TrulyFoxy · May 28, 2021, 7:26pm

I was about to investigate a powershell way, but given how often I've found out later that DO could have done something, I'm asking... is there a way:

I have a huge set of small files (four million) in a folder hierarchy (thousands of subfolders). It's a geographic map tile source. I need to find all of them that match a certain content, and replace all those with a single 'source' file; keeping the name of the file that is replaced intact.

Actually, only the file size and first four characters of the file need to be tested to match. They are all small, identical (content, not name) .jpg files that are (unfortunately) named as .png in among the majority of files that actually are .png.
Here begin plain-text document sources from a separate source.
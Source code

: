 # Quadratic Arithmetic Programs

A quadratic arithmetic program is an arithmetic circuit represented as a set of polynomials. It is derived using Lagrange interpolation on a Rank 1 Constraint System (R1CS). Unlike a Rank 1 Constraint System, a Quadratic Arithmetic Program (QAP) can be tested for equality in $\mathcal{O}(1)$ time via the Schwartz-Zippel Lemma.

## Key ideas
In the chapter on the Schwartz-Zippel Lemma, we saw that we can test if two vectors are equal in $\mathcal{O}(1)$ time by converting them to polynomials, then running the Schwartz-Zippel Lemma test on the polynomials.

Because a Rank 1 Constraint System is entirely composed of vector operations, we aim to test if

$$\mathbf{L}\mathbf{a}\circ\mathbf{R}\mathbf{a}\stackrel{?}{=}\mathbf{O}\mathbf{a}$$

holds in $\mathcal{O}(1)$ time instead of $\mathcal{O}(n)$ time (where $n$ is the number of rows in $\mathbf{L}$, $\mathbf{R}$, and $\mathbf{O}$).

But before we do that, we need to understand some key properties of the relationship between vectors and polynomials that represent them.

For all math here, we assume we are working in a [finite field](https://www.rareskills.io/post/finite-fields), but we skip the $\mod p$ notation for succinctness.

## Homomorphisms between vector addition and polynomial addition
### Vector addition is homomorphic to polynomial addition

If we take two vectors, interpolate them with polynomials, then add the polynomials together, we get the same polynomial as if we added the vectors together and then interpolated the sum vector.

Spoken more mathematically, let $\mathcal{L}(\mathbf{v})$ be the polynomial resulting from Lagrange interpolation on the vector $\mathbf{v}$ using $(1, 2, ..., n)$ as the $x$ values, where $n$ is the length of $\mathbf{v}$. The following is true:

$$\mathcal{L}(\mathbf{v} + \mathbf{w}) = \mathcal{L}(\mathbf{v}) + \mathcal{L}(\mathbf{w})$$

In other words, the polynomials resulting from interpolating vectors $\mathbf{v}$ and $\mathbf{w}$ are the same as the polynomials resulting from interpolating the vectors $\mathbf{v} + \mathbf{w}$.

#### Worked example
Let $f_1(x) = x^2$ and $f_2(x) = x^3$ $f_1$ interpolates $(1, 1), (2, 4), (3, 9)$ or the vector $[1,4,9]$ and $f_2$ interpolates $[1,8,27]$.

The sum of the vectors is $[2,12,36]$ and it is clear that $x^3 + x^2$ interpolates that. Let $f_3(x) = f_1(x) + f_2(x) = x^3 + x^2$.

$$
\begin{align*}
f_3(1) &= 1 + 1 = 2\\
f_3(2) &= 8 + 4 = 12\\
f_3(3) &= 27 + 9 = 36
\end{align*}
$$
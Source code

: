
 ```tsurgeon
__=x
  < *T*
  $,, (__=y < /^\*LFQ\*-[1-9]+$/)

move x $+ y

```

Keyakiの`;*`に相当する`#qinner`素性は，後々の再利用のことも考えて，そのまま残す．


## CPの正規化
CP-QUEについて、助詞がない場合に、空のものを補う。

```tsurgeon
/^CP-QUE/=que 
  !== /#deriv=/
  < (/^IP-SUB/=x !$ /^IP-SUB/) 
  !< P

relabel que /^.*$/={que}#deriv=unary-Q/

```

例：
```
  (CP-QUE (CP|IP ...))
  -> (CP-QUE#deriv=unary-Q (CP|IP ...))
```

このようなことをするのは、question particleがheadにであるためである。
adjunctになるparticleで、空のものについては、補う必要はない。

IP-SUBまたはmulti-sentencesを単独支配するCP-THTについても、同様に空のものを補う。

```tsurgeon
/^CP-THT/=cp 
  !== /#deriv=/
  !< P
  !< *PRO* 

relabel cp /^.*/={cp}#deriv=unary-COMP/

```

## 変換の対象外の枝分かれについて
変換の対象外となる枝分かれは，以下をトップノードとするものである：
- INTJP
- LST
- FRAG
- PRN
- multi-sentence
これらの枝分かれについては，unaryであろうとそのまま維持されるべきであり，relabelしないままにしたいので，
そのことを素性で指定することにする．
I'm replacing those erroneous jpgs with a real png file.

Answers on a postcard please (there's a phrase from the past)... or better yet, here

Leo · May 28, 2021, 9:17pm

It's something you could do with Opus but it'd probably require some scripting and either end up similar to what you were thinking of doing in PowerShell (if the script did everything) or involve a bunch of extra clicking (if the script just identified the files that need replacing).

If you're already familiar with PowerShell and thinking about ways to do it with that, I'd probably stick with that method. But Opus does have scripting helpers that let you examine the binary data in files which you could use if you wanted to do the same thing using Opus.
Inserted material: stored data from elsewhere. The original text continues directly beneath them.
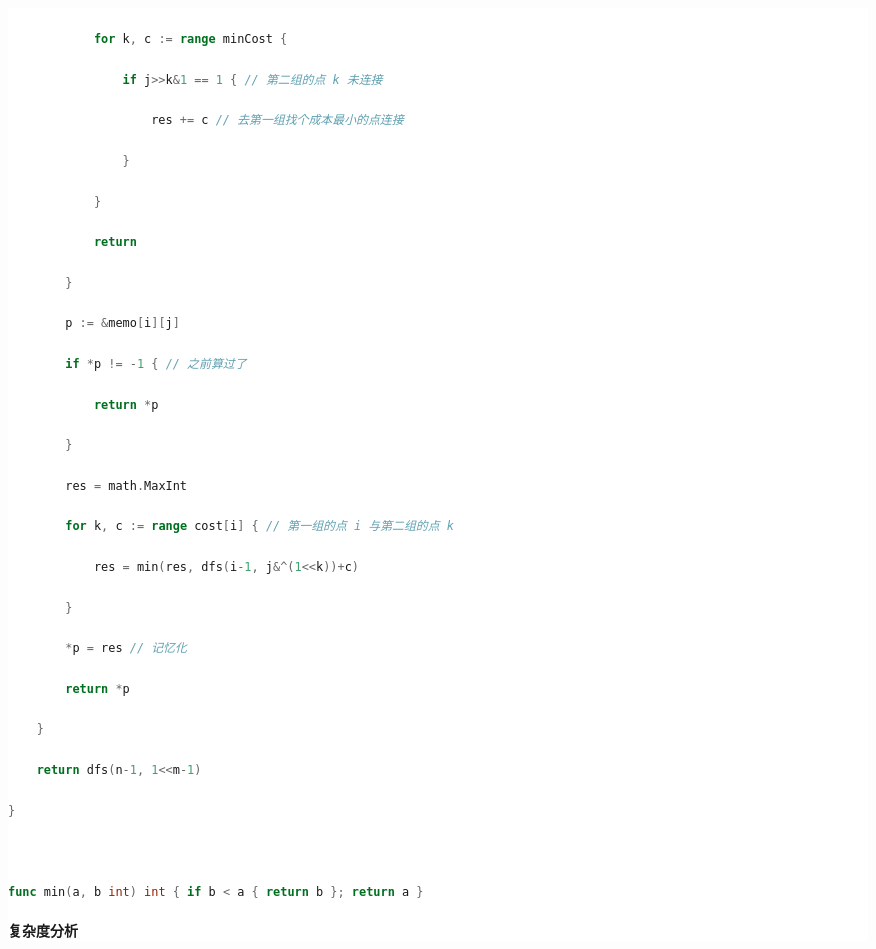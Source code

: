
 ```go [sol-Go]

            for k, c := range minCost {

                if j>>k&1 == 1 { // 第二组的点 k 未连接

                    res += c // 去第一组找个成本最小的点连接

                }

            }

            return

        }

        p := &memo[i][j]

        if *p != -1 { // 之前算过了

            return *p

        }

        res = math.MaxInt

        for k, c := range cost[i] { // 第一组的点 i 与第二组的点 k

            res = min(res, dfs(i-1, j&^(1<<k))+c)

        }

        *p = res // 记忆化

        return *p

    }

    return dfs(n-1, 1<<m-1)

}



func min(a, b int) int { if b < a { return b }; return a }

```



#### 复杂度分析

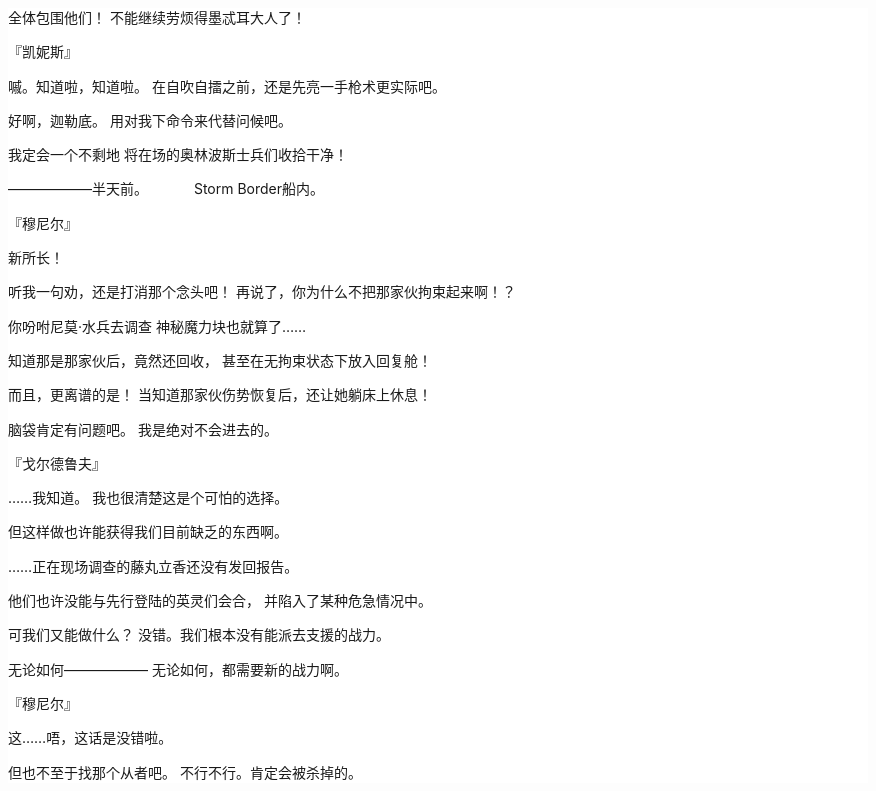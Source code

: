 全体包围他们！
不能继续劳烦得墨忒耳大人了！

『凯妮斯』

嘁。知道啦，知道啦。
在自吹自擂之前，还是先亮一手枪术更实际吧。

好啊，迦勒底。
用对我下命令来代替问候吧。

我定会一个不剩地
将在场的奥林波斯士兵们收拾干净！

——————半天前。
　　　Storm Border船内。

『穆尼尔』

新所长！

听我一句劝，还是打消那个念头吧！
再说了，你为什么不把那家伙拘束起来啊！？

你吩咐尼莫·水兵去调查
神秘魔力块也就算了……

知道那是那家伙后，竟然还回收，
甚至在无拘束状态下放入回复舱！

而且，更离谱的是！
当知道那家伙伤势恢复后，还让她躺床上休息！

脑袋肯定有问题吧。
我是绝对不会进去的。

『戈尔德鲁夫』

……我知道。
我也很清楚这是个可怕的选择。

但这样做也许能获得我们目前缺乏的东西啊。

……正在现场调查的藤丸立香还没有发回报告。

他们也许没能与先行登陆的英灵们会合，
并陷入了某种危急情况中。

可我们又能做什么？
没错。我们根本没有能派去支援的战力。

无论如何——————
无论如何，都需要新的战力啊。

『穆尼尔』

这……唔，这话是没错啦。

但也不至于找那个从者吧。
不行不行。肯定会被杀掉的。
TrulyFoxy · May 28, 2021, 10:42pm

Thanks Leo. I've thought of a simpler way anyway, although it's not as exciting.

I realized that there's practically no chance of another file having the exact same size but not being one of those in question (they are 'blank' tiles around the coastline). So...

Use robocopy to move out all the files of the correct size into a duplicated folder structure.
Recursive for statement in a batch file to overwrite every file in the extracted set with the source file.
Robocopy them back into the original place.
Enjoy a beer in the time I saved not writing a powershell script to check the file headers.